The records come next. Copy all of them exactly.

++++ Data extract

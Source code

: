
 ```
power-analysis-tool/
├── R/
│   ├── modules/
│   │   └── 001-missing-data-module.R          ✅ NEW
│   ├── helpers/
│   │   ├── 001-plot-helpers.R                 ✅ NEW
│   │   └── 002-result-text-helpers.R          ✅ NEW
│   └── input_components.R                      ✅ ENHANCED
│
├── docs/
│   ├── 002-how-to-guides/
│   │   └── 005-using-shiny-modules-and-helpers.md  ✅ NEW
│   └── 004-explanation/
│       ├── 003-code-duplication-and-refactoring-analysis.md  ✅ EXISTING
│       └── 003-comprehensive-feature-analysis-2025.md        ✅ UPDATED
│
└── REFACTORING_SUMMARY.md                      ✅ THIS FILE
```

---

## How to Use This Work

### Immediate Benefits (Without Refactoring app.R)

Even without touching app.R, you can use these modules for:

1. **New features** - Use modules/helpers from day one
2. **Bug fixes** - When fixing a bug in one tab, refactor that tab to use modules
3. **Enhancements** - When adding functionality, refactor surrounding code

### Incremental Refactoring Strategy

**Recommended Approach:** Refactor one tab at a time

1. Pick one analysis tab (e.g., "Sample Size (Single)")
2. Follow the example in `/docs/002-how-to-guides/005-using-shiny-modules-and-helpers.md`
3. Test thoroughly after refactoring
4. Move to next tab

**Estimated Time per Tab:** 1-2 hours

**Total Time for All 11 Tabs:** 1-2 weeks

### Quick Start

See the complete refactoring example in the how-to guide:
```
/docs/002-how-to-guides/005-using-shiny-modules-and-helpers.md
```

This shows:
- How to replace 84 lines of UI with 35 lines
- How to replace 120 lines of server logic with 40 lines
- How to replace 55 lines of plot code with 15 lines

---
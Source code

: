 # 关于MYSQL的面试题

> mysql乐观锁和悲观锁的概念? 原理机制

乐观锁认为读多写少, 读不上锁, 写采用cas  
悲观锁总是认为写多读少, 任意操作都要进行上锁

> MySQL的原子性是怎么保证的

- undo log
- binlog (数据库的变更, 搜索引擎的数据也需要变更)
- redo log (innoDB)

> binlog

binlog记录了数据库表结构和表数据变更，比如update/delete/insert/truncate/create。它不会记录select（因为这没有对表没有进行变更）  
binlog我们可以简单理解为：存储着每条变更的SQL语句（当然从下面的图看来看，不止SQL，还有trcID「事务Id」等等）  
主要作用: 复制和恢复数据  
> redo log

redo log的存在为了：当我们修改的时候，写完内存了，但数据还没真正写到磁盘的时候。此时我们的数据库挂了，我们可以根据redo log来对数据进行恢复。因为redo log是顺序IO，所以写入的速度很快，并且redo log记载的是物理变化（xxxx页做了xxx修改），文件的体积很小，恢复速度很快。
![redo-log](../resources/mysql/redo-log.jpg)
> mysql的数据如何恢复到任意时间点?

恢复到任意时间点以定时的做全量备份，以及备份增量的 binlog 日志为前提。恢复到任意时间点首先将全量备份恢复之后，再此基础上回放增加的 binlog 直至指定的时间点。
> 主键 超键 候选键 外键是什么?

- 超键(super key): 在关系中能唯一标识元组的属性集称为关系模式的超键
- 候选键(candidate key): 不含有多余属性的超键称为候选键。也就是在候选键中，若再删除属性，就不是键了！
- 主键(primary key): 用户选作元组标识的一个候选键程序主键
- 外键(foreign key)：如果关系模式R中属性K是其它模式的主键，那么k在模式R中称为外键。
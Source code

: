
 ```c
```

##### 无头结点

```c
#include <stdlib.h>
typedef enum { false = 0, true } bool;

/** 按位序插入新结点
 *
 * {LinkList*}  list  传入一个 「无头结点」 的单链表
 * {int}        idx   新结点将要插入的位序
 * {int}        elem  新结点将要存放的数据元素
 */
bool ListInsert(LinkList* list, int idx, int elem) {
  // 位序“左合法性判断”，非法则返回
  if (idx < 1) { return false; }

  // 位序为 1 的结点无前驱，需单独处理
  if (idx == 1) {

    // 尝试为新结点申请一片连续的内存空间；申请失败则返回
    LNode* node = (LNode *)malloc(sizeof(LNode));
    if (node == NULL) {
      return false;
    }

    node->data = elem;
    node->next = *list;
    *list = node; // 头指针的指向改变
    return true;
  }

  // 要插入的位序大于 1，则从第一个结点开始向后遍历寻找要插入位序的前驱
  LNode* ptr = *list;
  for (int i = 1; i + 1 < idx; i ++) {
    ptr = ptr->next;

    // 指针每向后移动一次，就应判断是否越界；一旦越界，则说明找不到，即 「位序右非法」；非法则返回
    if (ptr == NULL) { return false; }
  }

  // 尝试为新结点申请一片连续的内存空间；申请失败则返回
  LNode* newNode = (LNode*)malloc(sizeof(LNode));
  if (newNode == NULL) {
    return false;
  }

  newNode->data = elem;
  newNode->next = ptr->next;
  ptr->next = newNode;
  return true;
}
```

++++++++

• **Solution**:
Source code

:
 ```
power-analysis-tool/
├── R/
│   ├── modules/
│   │   └── 001-missing-data-module.R          ✅ NEW
│   ├── helpers/
│   │   ├── 001-plot-helpers.R                 ✅ NEW
│   │   └── 002-result-text-helpers.R          ✅ NEW
│   └── input_components.R                      ✅ ENHANCED
│
├── docs/
│   ├── 002-how-to-guides/
│   │   └── 005-using-shiny-modules-and-helpers.md  ✅ NEW
│   └── 004-explanation/
│       ├── 003-code-duplication-and-refactoring-analysis.md  ✅ EXISTING
│       └── 003-comprehensive-feature-analysis-2025.md        ✅ UPDATED
│
└── REFACTORING_SUMMARY.md                      ✅ THIS FILE
```

---

## How to Use This Work

### Immediate Benefits (Without Refactoring app.R)

Even without touching app.R, you can use these modules for:

1. **New features** - Use modules/helpers from day one
2. **Bug fixes** - When fixing a bug in one tab, refactor that tab to use modules
3. **Enhancements** - When adding functionality, refactor surrounding code

### Incremental Refactoring Strategy

**Recommended Approach:** Refactor one tab at a time

1. Pick one analysis tab (e.g., "Sample Size (Single)")
2. Follow the example in `/docs/002-how-to-guides/005-using-shiny-modules-and-helpers.md`
3. Test thoroughly after refactoring
4. Move to next tab

**Estimated Time per Tab:** 1-2 hours

**Total Time for All 11 Tabs:** 1-2 weeks

### Quick Start

See the complete refactoring example in the how-to guide:
```
/docs/002-how-to-guides/005-using-shiny-modules-and-helpers.md
```

This shows:
- How to replace 84 lines of UI with 35 lines
- How to replace 120 lines of server logic with 40 lines
- How to replace 55 lines of plot code with 15 lines

---
Source code

: # 关于MYSQL的面试题

> mysql乐观锁和悲观锁的概念? 原理机制

乐观锁认为读多写少, 读不上锁, 写采用cas  
悲观锁总是认为写多读少, 任意操作都要进行上锁

> MySQL的原子性是怎么保证的

- undo log
- binlog (数据库的变更, 搜索引擎的数据也需要变更)
- redo log (innoDB)

> binlog

binlog记录了数据库表结构和表数据变更，比如update/delete/insert/truncate/create。它不会记录select（因为这没有对表没有进行变更）  
binlog我们可以简单理解为：存储着每条变更的SQL语句（当然从下面的图看来看，不止SQL，还有trcID「事务Id」等等）  
主要作用: 复制和恢复数据  
> redo log

redo log的存在为了：当我们修改的时候，写完内存了，但数据还没真正写到磁盘的时候。此时我们的数据库挂了，我们可以根据redo log来对数据进行恢复。因为redo log是顺序IO，所以写入的速度很快，并且redo log记载的是物理变化（xxxx页做了xxx修改），文件的体积很小，恢复速度很快。
![redo-log](../resources/mysql/redo-log.jpg)
> mysql的数据如何恢复到任意时间点?

恢复到任意时间点以定时的做全量备份，以及备份增量的 binlog 日志为前提。恢复到任意时间点首先将全量备份恢复之后，再此基础上回放增加的 binlog 直至指定的时间点。
> 主键 超键 候选键 外键是什么?

- 超键(super key): 在关系中能唯一标识元组的属性集称为关系模式的超键
- 候选键(candidate key): 不含有多余属性的超键称为候选键。也就是在候选键中，若再删除属性，就不是键了！
- 主键(primary key): 用户选作元组标识的一个候选键程序主键
- 外键(foreign key)：如果关系模式R中属性K是其它模式的主键，那么k在模式R中称为外键。
Source code

:
 ```c
```

##### 无头结点

```c
#include <stdlib.h>
typedef enum { false = 0, true } bool;

/** 按位序插入新结点
 *
 * {LinkList*}  list  传入一个 「无头结点」 的单链表
 * {int}        idx   新结点将要插入的位序
 * {int}        elem  新结点将要存放的数据元素
 */
bool ListInsert(LinkList* list, int idx, int elem) {
  // 位序“左合法性判断”，非法则返回
  if (idx < 1) { return false; }

  // 位序为 1 的结点无前驱，需单独处理
  if (idx == 1) {

    // 尝试为新结点申请一片连续的内存空间；申请失败则返回
    LNode* node = (LNode *)malloc(sizeof(LNode));
    if (node == NULL) {
      return false;
    }

    node->data = elem;
    node->next = *list;
    *list = node; // 头指针的指向改变
    return true;
  }

  // 要插入的位序大于 1，则从第一个结点开始向后遍历寻找要插入位序的前驱
  LNode* ptr = *list;
  for (int i = 1; i + 1 < idx; i ++) {
    ptr = ptr->next;

    // 指针每向后移动一次，就应判断是否越界；一旦越界，则说明找不到，即 「位序右非法」；非法则返回
    if (ptr == NULL) { return false; }
  }

  // 尝试为新结点申请一片连续的内存空间；申请失败则返回
  LNode* newNode = (LNode*)malloc(sizeof(LNode));
  if (newNode == NULL) {
    return false;
  }

  newNode->data = elem;
  newNode->next = ptr->next;
  ptr->next = newNode;
  return true;
}
```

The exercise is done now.